Work to be completed | Locate the string "virtualenv" in the records below. Copy every line where it occurs.

Material supplied |
....................

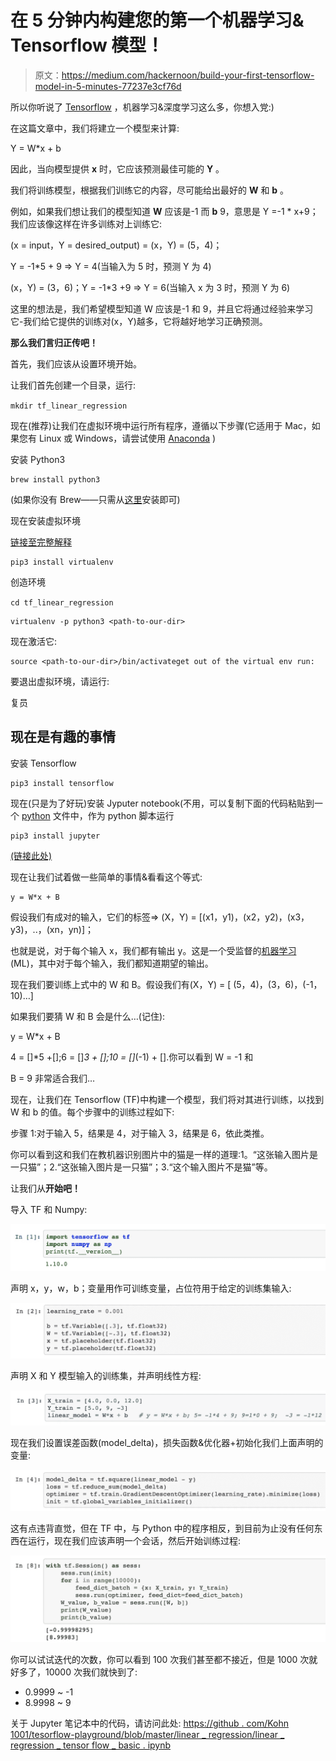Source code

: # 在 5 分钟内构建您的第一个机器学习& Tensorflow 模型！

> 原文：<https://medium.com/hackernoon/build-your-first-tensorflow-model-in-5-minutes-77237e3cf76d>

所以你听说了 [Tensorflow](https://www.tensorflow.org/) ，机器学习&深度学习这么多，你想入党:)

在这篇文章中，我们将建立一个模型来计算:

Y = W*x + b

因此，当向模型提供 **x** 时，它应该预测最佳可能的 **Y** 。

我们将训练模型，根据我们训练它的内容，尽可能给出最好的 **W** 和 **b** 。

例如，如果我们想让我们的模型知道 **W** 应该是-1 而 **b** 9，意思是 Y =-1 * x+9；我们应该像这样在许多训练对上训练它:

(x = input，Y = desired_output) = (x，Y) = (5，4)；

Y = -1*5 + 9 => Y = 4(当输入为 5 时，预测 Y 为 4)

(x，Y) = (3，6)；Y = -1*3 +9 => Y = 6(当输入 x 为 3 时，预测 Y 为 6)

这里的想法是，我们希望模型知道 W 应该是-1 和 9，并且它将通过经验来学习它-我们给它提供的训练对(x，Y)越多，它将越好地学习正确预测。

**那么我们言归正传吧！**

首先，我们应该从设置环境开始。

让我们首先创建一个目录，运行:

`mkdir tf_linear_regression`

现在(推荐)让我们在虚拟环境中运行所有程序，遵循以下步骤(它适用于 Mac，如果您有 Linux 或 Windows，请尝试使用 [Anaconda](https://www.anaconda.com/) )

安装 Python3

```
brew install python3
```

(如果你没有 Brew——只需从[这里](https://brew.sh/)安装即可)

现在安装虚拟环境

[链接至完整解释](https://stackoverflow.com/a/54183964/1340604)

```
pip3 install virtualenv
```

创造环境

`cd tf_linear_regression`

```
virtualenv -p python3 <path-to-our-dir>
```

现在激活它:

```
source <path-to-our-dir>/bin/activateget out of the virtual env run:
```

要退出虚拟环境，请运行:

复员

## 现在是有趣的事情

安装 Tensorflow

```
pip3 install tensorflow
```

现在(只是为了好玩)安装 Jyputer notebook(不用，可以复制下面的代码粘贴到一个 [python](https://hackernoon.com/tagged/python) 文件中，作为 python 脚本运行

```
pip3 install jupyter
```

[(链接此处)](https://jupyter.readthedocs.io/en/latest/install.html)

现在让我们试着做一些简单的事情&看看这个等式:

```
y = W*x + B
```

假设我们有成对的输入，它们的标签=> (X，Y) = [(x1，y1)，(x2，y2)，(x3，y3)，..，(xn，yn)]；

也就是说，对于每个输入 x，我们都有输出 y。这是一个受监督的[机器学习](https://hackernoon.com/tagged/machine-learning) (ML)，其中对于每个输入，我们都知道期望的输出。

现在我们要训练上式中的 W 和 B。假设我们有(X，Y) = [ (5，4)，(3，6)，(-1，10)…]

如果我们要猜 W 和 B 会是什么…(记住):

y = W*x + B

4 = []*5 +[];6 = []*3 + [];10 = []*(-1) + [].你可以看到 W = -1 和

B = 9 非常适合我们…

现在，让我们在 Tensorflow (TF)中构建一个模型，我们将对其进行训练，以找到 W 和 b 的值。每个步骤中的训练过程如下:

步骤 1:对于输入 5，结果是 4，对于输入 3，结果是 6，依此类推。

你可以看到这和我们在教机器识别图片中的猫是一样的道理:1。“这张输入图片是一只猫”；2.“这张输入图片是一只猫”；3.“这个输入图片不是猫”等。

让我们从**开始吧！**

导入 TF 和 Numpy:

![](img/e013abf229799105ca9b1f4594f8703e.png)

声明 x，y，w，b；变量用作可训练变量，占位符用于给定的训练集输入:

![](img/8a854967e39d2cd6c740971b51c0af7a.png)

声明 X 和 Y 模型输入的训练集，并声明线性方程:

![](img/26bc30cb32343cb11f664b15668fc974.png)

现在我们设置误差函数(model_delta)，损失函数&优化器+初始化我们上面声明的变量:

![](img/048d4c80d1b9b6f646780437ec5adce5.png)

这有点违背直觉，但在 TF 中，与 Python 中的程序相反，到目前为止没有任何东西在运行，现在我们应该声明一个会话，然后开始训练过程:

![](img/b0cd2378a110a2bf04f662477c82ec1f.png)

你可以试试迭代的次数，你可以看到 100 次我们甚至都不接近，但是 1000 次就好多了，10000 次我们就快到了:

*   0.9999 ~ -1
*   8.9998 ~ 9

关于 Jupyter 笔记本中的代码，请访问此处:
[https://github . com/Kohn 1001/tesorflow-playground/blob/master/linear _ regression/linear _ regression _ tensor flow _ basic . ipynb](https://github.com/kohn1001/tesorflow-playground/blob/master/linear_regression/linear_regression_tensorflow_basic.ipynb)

....................

Result of this task |
pip3 install virtualenv
virtualenv -p python3 <path-to-our-dir>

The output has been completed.